The United States government has been at a relative standstill since the beginning of President Barack Obama’s first term, with Republicans filibustering almost every bill in the Senate and, since 2011, the majority-Republican House passing severely conservative alternatives to mainstream ideas.
The 112th Congress, in particular, was a travesty and has been incompetent in solving major issues that face the nation. From deficit reduction to simply passing a budget, Congress hasn’t compromised, and the first step towards sanity is achieving bipartisan agreement on an annual budget for the U.S. government.
Although both the 111th and 112th Congress passed significant bills regarding health care, education, taxation and deficit reduction, the Senate has not passed a comprehensive budget since April 2009. The ongoing debate over the spending priorities of the U.S. government has not been resolved, and Senate Majority Leader Harry Reid has been unwilling and unable to bring a budget to the floor for debate.
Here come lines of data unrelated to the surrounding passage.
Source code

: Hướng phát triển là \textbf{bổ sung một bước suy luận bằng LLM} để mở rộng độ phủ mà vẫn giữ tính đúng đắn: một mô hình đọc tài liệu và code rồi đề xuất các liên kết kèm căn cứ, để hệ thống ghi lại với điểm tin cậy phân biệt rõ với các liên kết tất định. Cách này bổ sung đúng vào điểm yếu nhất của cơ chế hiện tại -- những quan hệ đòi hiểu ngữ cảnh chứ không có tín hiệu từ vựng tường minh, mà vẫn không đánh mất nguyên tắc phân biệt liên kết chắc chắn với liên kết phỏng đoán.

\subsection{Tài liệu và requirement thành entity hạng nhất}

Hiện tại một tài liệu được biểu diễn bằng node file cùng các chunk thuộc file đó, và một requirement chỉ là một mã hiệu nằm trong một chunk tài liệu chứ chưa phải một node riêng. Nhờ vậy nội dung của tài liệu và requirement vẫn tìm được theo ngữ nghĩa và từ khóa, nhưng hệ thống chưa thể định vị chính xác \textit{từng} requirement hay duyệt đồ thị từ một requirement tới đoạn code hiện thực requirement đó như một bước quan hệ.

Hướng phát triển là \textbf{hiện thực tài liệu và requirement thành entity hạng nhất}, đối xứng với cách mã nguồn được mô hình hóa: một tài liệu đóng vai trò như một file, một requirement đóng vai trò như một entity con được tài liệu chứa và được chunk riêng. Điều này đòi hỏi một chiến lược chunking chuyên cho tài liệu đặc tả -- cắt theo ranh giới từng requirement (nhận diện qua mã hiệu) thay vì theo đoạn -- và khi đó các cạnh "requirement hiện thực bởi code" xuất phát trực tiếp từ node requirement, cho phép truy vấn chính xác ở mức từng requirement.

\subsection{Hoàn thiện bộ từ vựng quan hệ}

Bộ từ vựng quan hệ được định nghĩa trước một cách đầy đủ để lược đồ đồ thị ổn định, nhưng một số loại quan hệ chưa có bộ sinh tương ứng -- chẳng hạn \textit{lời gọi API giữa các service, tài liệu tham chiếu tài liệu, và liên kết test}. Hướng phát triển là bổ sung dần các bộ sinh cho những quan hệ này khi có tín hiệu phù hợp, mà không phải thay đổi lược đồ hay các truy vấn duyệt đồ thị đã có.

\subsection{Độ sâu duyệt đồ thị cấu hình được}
Now, to the public it seems that all Congress has been doing is debating the budget, but the parliamentary realities of the two chambers are quite different. Instead of passing comprehensive, annual budgets, the federal government has been funded by stopgap compromises and continuing resolutions such as the Budget Control Act, which resolved the 2011 debt ceiling crisis, and the American Taxpayer Relief Act (H.R.8), which averted the fiscal cliff.
The stopgap measures of H.R.8 are apparent. The law provides a one-year “doc fix” for Medicare that extends current physician payment rates until Dec. 31, 2013, to prevent a 27 percent reduction in said payment rates. It will cost $25.17 billion over 10 years. This cost control method, which has been extended annually since 1997, protects doctors from pay cuts automatically required by Medicare law. The American Medical Association (AMA) and over 100 other medical groups propose a permanent solution to the “doc fix,” but repealing it would cost $245 billion over 10 years. President Obama proposed repealing the “doc fix” and covering the cost with $400 billion in health care savings, but that option never came to fruition.
Instead of dealing with the “doc fix” for good, Congress surrendered to its modus operandi, a temporary fix. In order to cover the $25 billion cost of the one-year fix, hospitals will face a $10.5 billion recoupment of Medicare overpayments and a $4.2 billion reduction in payments to hospitals that care for large numbers of Medicare patients, according to Kaiser Health News.
Hospital groups are unhappy with the fiscal cliff deal. Dr. Jeremy Lazarus, president of the AMA, said in a press release that the “last-minute action” is “a clear example of how the Medicare program is increasingly unreliable for physicians and patients. Congress’ work is not complete. … Over the next months, it must act to eliminate this ongoing problem once and for all.”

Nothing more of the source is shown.